= WHAT YOU NEED TO DO =
State how many lines in the material hold the string "pipeline"; nothing besides that number is expected.

--- DATA LISTING Enclosed Below ---

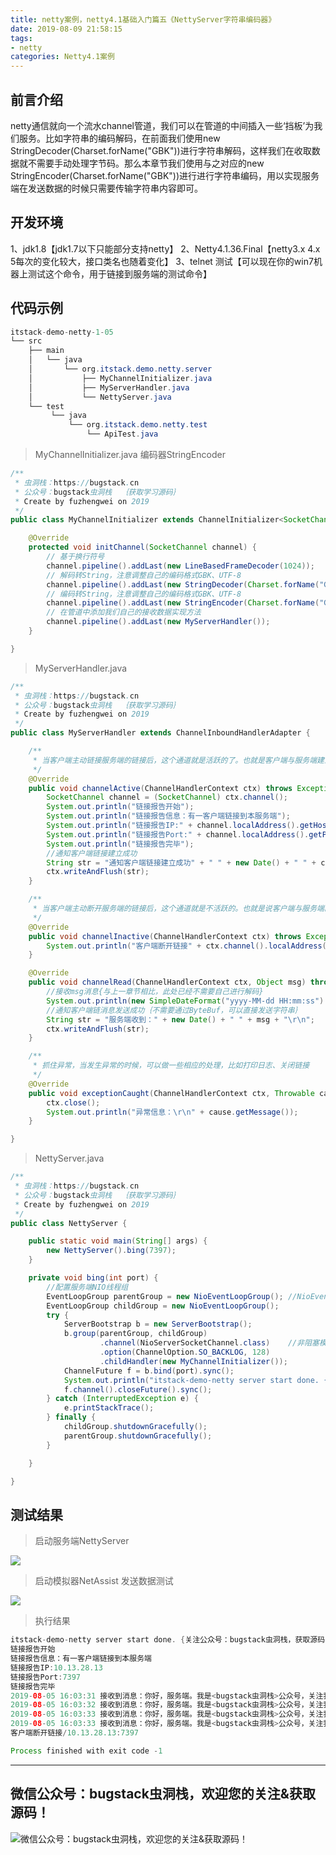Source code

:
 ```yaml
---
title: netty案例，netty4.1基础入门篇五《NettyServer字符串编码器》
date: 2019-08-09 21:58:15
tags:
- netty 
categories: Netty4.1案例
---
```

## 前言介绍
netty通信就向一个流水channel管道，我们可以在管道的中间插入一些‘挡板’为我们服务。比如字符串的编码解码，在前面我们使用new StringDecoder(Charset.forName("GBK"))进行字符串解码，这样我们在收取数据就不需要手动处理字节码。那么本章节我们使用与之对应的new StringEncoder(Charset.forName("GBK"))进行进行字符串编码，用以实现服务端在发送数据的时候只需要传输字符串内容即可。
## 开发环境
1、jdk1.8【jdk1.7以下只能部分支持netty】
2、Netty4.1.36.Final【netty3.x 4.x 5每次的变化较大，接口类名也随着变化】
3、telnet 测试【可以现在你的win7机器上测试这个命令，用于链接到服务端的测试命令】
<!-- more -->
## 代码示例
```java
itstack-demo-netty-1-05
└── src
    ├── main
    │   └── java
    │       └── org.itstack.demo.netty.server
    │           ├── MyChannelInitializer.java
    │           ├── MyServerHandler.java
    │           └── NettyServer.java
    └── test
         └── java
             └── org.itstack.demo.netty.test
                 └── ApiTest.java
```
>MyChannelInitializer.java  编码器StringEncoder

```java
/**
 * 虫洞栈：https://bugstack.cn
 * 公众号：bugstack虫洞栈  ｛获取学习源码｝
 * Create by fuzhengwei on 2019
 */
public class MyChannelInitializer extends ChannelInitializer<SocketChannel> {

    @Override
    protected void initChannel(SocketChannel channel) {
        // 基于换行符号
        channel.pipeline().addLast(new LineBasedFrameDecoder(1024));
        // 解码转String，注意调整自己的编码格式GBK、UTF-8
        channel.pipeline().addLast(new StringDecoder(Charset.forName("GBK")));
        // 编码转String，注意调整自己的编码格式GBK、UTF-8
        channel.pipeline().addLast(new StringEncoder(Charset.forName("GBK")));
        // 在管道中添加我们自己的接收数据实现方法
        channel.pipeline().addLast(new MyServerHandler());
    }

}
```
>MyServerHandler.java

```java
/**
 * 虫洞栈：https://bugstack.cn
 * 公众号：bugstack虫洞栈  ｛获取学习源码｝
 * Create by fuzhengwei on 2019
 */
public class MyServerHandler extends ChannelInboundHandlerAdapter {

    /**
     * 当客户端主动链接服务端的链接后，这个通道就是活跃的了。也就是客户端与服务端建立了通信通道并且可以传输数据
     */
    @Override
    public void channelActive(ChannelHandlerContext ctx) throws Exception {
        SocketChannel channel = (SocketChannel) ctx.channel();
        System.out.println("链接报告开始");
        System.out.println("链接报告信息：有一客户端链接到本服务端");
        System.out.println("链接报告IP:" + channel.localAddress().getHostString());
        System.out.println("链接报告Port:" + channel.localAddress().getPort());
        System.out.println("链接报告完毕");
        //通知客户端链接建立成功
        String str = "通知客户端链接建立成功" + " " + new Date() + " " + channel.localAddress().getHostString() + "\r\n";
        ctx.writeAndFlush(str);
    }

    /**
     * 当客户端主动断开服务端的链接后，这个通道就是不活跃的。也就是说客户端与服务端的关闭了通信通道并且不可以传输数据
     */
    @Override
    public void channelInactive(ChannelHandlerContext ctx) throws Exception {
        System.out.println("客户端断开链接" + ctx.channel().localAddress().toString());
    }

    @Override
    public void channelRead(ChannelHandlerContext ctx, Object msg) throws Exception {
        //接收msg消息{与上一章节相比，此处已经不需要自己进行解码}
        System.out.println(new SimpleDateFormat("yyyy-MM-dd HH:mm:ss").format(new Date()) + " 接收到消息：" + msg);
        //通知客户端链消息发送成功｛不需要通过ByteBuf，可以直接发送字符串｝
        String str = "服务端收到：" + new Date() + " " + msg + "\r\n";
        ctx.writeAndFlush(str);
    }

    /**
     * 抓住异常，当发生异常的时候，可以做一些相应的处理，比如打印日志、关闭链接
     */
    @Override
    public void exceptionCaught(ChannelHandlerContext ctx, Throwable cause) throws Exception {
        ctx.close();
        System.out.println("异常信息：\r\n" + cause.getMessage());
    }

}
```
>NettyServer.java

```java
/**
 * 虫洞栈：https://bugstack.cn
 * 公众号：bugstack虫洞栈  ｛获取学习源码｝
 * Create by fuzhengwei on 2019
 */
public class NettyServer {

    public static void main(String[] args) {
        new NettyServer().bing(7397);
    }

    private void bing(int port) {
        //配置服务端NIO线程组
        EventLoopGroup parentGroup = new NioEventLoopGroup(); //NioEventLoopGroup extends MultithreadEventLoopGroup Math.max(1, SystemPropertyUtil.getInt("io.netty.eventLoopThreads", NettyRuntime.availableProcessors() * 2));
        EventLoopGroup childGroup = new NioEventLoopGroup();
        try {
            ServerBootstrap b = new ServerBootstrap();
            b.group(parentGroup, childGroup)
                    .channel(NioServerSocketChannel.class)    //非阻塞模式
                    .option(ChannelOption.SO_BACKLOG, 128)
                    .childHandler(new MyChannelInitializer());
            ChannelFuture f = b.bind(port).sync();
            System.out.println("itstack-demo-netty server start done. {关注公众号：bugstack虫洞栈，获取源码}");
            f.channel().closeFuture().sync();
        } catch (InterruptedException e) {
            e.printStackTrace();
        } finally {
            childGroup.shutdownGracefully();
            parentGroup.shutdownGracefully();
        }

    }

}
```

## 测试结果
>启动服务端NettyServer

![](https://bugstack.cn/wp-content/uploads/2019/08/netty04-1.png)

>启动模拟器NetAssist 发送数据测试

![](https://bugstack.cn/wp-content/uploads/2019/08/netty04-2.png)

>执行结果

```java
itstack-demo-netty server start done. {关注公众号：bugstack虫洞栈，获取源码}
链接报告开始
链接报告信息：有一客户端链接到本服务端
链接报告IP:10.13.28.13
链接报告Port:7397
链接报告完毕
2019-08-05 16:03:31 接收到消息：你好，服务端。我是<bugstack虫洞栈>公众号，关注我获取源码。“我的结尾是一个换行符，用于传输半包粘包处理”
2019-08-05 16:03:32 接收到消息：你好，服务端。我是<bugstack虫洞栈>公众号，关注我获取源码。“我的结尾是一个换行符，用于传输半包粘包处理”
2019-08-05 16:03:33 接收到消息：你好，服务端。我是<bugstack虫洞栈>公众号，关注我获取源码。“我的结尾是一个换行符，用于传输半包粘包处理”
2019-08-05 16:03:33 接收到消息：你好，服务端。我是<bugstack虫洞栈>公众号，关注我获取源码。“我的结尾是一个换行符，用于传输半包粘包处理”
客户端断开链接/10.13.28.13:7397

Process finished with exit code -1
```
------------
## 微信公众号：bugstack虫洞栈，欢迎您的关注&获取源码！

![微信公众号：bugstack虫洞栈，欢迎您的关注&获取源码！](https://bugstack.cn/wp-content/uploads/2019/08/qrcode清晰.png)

--- End of Enclosed DATA LISTING ---
--- DATA LISTING Enclosed Below ---

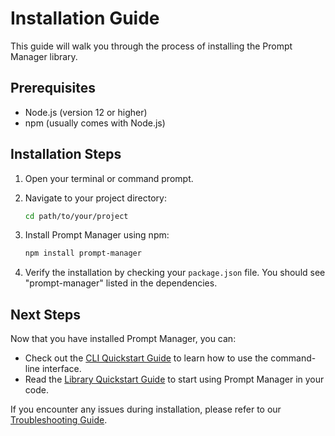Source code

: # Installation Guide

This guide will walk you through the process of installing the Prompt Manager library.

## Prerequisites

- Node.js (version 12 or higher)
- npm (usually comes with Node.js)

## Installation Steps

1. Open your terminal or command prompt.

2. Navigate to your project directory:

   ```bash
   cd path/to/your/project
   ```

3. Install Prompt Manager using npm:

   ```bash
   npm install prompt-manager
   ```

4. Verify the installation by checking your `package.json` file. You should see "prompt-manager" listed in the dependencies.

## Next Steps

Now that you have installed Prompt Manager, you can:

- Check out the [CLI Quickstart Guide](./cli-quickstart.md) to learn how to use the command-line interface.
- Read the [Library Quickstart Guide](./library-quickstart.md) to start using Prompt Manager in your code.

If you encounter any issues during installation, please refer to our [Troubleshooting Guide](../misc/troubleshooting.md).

--- End of Enclosed DATA LISTING ---

= PROBLEM SOLUTION =
4